Watson's final hole bogey not only dropped him into a tie with Cink on two under par - they were round in 72 and 69 respectively, with Cink holing a 14 foot birdie putt on the last - it also left England's Lee Westwood and Chris Wood reflecting on what might have been.
The two stablemates shared third place one behind - and both had bogeyed the last like Watson.
Wood, at 21 trying to become the third youngest ever winner 12 months after finishing fifth as an amateur, also failed to get up and down from over the green, but having started six behind and shooting 67 he could take pride in getting so close.
Westwood, though, had led by two with nine to play, but bogeyed the 15th and 16th and after almost eagling the 17th his final tee shot with an iron ran into a bunker and from long range he three putted.
As for compatriot Ross Fisher, on the day he was waiting for news on whether he had become a father for the first time, he led by three after a dream start, but then had a nightmare eight on the fifth and fell away to 13th with a 75. Westwood shot 71.
That eight will long live with Fisher. In thick rough down the right he decided to have a thrash, moved it only a few feet and with his next attempt slashed it over the fairway and had to take a penalty drop.
His eight was a repeat of the score he took on the final hole last year. That time it dropped him from seventh to 39th and dealt a huge blow to his Ryder Cup hopes.
Playing partner Westwood had dropped a shot on the fifth himself, but his response was brilliant - an 18 footer for a two at the 231 yard sixth and then an eagle putt of 15 feet on the long next.
He was two ahead and that was how it was at the turn after Watson, coming back two bogeys in the first three with a two putt birdie on the seventh, failed to get up and down from short right of the ninth green.
Wood had drawn level with an eagle at the seventh and birdies on the eighth and tenth and then recovered from bogeys at the 13th and 14th with more birdies on 15 and 17.
But as he went to prepare for a play-off he was told it would not be necessary once Cink had birdied the last.
How Watson was left wishing he could have repeated his birdie on the 17th in regulation play. He might still not have won, but it would have brought the event alive again.
He had run out of magic moments, but what a thrilling ride it was - and he will, of course, be at St Andrews next year for what will be his final Open. Unless he wins that one, of course.
Cink described his first Major victory "a surreal experience" and paid tribute to Watson.
After stopping the five-time champion Cink said: "Extraordinary just tips the iceberg.

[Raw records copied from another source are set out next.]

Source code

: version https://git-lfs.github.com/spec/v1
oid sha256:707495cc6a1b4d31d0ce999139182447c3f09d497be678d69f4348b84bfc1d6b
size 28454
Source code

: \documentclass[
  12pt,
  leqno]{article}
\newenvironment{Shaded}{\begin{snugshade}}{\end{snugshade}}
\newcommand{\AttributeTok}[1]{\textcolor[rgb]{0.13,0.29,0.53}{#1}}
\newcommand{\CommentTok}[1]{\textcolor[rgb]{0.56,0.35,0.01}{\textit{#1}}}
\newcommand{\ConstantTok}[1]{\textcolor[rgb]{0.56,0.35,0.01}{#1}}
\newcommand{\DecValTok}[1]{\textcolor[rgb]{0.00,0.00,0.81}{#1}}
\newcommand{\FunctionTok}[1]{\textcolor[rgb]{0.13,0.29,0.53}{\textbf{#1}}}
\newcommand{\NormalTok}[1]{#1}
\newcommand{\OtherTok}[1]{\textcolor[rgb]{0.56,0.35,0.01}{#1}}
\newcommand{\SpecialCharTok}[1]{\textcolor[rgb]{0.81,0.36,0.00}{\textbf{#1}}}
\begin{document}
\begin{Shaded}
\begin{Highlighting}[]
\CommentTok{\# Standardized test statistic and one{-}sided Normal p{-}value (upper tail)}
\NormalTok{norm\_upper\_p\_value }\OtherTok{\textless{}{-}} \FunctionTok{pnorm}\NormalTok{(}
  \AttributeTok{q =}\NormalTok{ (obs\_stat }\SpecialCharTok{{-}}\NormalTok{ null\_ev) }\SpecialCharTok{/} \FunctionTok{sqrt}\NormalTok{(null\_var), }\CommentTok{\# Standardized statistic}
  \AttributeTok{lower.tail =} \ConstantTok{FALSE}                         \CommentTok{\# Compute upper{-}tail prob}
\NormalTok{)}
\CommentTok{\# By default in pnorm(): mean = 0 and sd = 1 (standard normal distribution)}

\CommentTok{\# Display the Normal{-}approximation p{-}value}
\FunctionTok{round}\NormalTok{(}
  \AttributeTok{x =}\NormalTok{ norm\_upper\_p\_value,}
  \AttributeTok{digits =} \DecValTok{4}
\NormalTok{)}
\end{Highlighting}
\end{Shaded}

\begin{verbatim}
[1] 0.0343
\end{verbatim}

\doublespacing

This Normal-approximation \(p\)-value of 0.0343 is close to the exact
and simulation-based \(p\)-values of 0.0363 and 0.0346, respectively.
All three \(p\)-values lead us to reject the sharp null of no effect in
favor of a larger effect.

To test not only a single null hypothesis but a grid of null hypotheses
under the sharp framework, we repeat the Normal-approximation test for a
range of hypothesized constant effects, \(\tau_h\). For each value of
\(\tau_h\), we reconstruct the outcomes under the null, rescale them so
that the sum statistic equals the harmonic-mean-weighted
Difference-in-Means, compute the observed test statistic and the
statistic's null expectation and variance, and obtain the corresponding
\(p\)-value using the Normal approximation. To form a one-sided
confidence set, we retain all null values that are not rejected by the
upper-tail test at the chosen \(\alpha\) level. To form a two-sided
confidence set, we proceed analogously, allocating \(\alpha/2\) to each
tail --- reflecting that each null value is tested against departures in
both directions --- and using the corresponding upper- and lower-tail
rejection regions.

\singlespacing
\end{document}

"Playing against Tom Watson, this stuff just does not happen. I grew up watching him - he has turned back the clock and I feel so happy just being part of it. I've just felt very calm all week. I played some links golf in Ireland last week and that was very good relaxation and preparation. I also found something in my swing."
It was his 14 foot birdie putt on the final green, however, that gave Cink his chance to deny Watson, who 30 minutes later bogeyed the same hole to join him on two under par.
"It's the most crucial putt I've ever struck in my life - just a sweet feeling," he added.
Speaking after receiving the Claret Jug on the 18th green, Cink added: "I stand here a little bit intimidated by this piece of hardware I have here in my hands. There are a lot of emotions running through my mind and my heart and I'm so proud to be here with this.
"I don't even know what to say. My hat's off to Tom. He turned back the clock and did a great job and it was fun watching you all week Tom."
Westwood will be able to gain some consolation from the fact he has climbed from 11th to fifth in The Race to Dubai standings, while Wood jumps a massive 43 places to 31st and now stands a good chance of appearing at the inaugural Dubai World Championship in November.
Watson will be hoping for more luck when he aims to land a fourth Senior Open Championship presented by MasterCard at Sunningdale next week.
He added: "It would have been a hell of a story. It wasn't to be, and yes, it's a great disappointment. It tears at your gut, as it always has torn at my gut. It's not easy to take."